The man he had called in Houston was as excited as Fitzhugh about his find and was talking of a fee in the high six figures, an amount that would enable Fitzhugh to leave the jungle forever.
Fitzhugh chuckled again, then choked and covered his mouth as his chest tightened and a deep, phlegmy cough exploded from his lungs. His eyes itched and burned and mucus dribbled from his nose, matting and crusting in his three-day-old beard.
A woman standing in line ahead of him turned and glared at him as he coughed again, spraying her with droplets of phlegm. He held his hand up and attempted to apologize, but she had already turned to her companion, saying something about inconsiderate assholes loud enough for him to hear.
Fitzhugh shook his head and pulled a stained handkerchief from his pocket and held it against his mouth as another cough racked his body. He was mildly alarmed when he saw the bloodstains on it, but attributed his symptoms to the chronic malaria he suffered from, another memento of his years in the jungle.

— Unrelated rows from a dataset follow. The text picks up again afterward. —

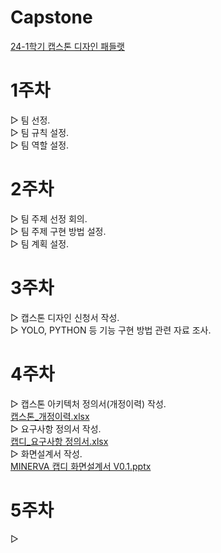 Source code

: # Capstone
<a href="https://padlet.com/ihlee90/3_-2-24-1-oxt3cfnxps26m4fz">24-1학기 캡스톤 디자인 패들랫</a>

# 1주차
▷ 팀 선정.<br>
▷ 팀 규칙 설정.<br>
▷ 팀 역할 설정.<br>

# 2주차
▷ 팀 주제 선정 회의.<br>
▷ 팀 주제 구현 방법 설정.<br>
▷ 팀 계획 설정.<br>

# 3주차
▷ 캡스톤 디자인 신청서 작성.<br>
▷ YOLO, PYTHON 등 기능 구현 방법 관련 자료 조사.<br>

# 4주차
▷ 캡스톤 아키텍처 정의서(개정이력) 작성.<br>
[캡스톤_개정이력.xlsx](https://github.com/Wjfjs/Capstone/files/14862098/_.xlsx)<br>
▷ 요구사항 정의서 작성.<br>
[캡디_요구사항 정의서.xlsx](https://github.com/Wjfjs/Capstone/files/14862100/_.xlsx)<br>
▷ 화면설계서 작성.<br>
[MINERVA 캡디 화면설계서 V0.1.pptx](https://github.com/Wjfjs/Capstone/files/14862081/MINERVA.V0.1.pptx)<br>

# 5주차
▷ 

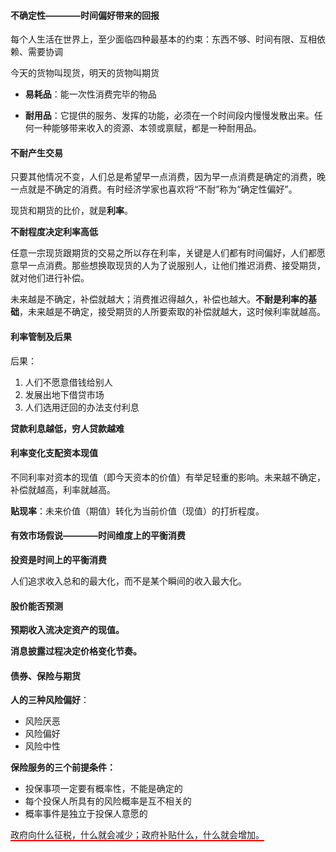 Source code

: #### 不确定性————时间偏好带来的回报

每个人生活在世界上，至少面临四种最基本的约束：东西不够、时间有限、互相依赖、需要协调

今天的货物叫现货，明天的货物叫期货

- **易耗品**：能一次性消费完毕的物品

- **耐用品**：它提供的服务、发挥的功能，必须在一个时间段内慢慢发散出来。任何一种能够带来收入的资源、本领或禀赋，都是一种耐用品。

#### 不耐产生交易

只要其他情况不变，人们总是希望早一点消费，因为早一点消费是确定的消费，晚一点就是不确定的消费。有时经济学家也喜欢将“不耐”称为“确定性偏好”。

现货和期货的比价，就是**利率**。

**不耐程度决定利率高低**

任意一宗现货跟期货的交易之所以存在利率，关键是人们都有时间偏好，人们都愿意早一点消费。那些想换取现货的人为了说服别人，让他们推迟消费、接受期货，就对他们进行补偿。

未来越是不确定，补偿就越大；消费推迟得越久，补偿也越大。**不耐是利率的基础**，未来越是不确定，接受期货的人所要索取的补偿就越大，这时候利率就越高。

#### 利率管制及后果

后果：

1. 人们不愿意借钱给别人
2. 发展出地下借贷市场
3. 人们选用迂回的办法支付利息

**贷款利息越低，穷人贷款越难**

#### 利率变化支配资本现值

不同利率对资本的现值（即今天资本的价值）有举足轻重的影响。未来越不确定，补偿就越高，利率就越高。

**贴现率**：未来价值（期值）转化为当前价值（现值）的打折程度。

#### 有效市场假说————时间维度上的平衡消费

**投资是时间上的平衡消费**

人们追求收入总和的最大化，而不是某个瞬间的收入最大化。

#### 股价能否预测

**预期收入流决定资产的现值。**

**消息披露过程决定价格变化节奏。**

#### 债券、保险与期货

**人的三种风险偏好**：

- 风险厌恶
- 风险偏好
- 风险中性

**保险服务的三个前提条件：**

- 投保事项一定要有概率性，不能是确定的
- 每个投保人所具有的风险概率是互不相关的
- 概率事件是独立于投保人意愿的

<span style="border-bottom:solid 2px red">政府向什么征税，什么就会减少；政府补贴什么，什么就会增加。</span>



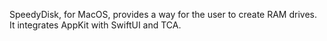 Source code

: SpeedyDisk, for MacOS, provides a way for the user to create RAM drives. It integrates AppKit with SwiftUI and TCA.
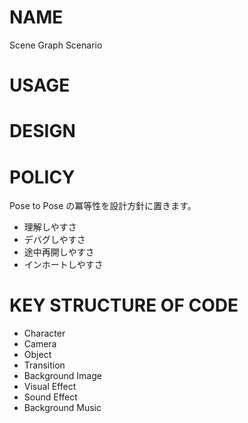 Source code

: # NAME

Scene Graph Scenario

# USAGE



# DESIGN

# POLICY

Pose to Pose の冪等性を設計方針に置きます。

- 理解しやすさ
- デバグしやすさ
- 途中再開しやすさ
- インホートしやすさ

# KEY STRUCTURE OF CODE

- Character
- Camera
- Object
- Transition
- Background Image
- Visual Effect
- Sound Effect
- Background Music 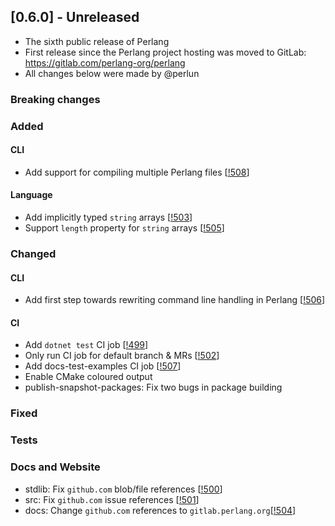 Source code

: ## [0.6.0] - Unreleased
- The sixth public release of Perlang
- First release since the Perlang project hosting was moved to GitLab: https://gitlab.com/perlang-org/perlang
- All changes below were made by @perlun

### Breaking changes

### Added
#### CLI
- Add support for compiling multiple Perlang files [[!508][508]]

#### Language
- Add implicitly typed `string` arrays [[!503][503]]
- Support `length` property for `string` arrays [[!505][505]]

### Changed
#### CLI
- Add first step towards rewriting command line handling in Perlang [[!506][506]]

#### CI
- Add `dotnet test` CI job [[!499][499]]
- Only run CI job for default branch & MRs [[!502][502]]
- Add docs-test-examples CI job [[!507][507]]
- Enable CMake coloured output
- publish-snapshot-packages: Fix two bugs in package building

### Fixed

### Tests

### Docs and Website
- stdlib: Fix `github.com` blob/file references [[!500][500]]
- src: Fix `github.com` issue references [[!501][501]]
- docs: Change `github.com` references to `gitlab.perlang.org`[[!504][504]]

[499]: https://gitlab.com/perlang-org/perlang/merge_requests/499
[500]: https://gitlab.com/perlang-org/perlang/merge_requests/500
[501]: https://gitlab.com/perlang-org/perlang/merge_requests/501
[502]: https://gitlab.com/perlang-org/perlang/merge_requests/502
[503]: https://gitlab.com/perlang-org/perlang/merge_requests/503
[504]: https://gitlab.com/perlang-org/perlang/merge_requests/504
[505]: https://gitlab.com/perlang-org/perlang/merge_requests/505
[506]: https://gitlab.com/perlang-org/perlang/merge_requests/506
[507]: https://gitlab.com/perlang-org/perlang/merge_requests/507
[508]: https://gitlab.com/perlang-org/perlang/merge_requests/508
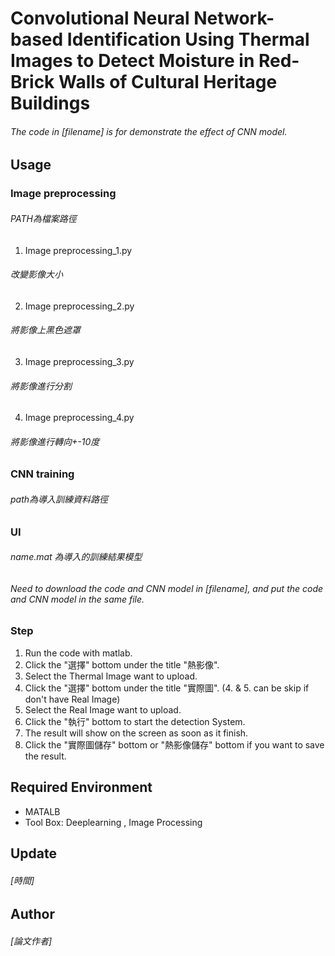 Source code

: # Convolutional Neural Network-based Identification Using Thermal Images to Detect Moisture in Red-Brick Walls of Cultural Heritage Buildings
###### The code in [filename] is for demonstrate the effect of CNN model.
## Usage
### Image preprocessing
###### PATH為檔案路徑 
1. Image preprocessing_1.py
###### 改變影像大小
2. Image preprocessing_2.py
###### 將影像上黑色遮罩
3. Image preprocessing_3.py
###### 將影像進行分割
4. Image preprocessing_4.py
###### 將影像進行轉向+-10度

### CNN training
###### path為導入訓練資料路徑

### UI
###### name.mat 為導入的訓練結果模型



###### Need to download the code and CNN model in [filename], and put the code and CNN model in the same file.
### Step
1. Run the code with matlab.
1. Click the "選擇" bottom under the title "熱影像".
1. Select the Thermal Image want to upload.
1. Click the "選擇" bottom under the title "實際圖". (4. & 5. can be skip if don't have Real Image)
1. Select the Real Image want to upload.
1. Click the "執行" bottom to start the detection System.
1. The result will show on the screen as soon as it finish.
1. Click the "實際圖儲存" bottom or "熱影像儲存" bottom if you want to save the result.
## Required Environment
* MATALB
* Tool Box: Deeplearning , Image Processing
## Update
###### [時間]
## Author
###### [論文作者]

When he finally got to the front of the line, a pretty young female ticket agent stared at him with a worried expression on her face. “Señor, are you all right? You appear to be ill.”
Fitzhugh waved his handkerchief in the air, “I’m fine, just a touch of malaria.” He coughed again, sending a spray of spittle over the counter in front of the agent who leaned back with a look of disgust on her face as Fitzhugh placed a wad of crumpled hundred-dollar bills in front of her.
“One-way ticket to Houston please,” he rasped through a throat that felt as though it had been flayed with razor blades.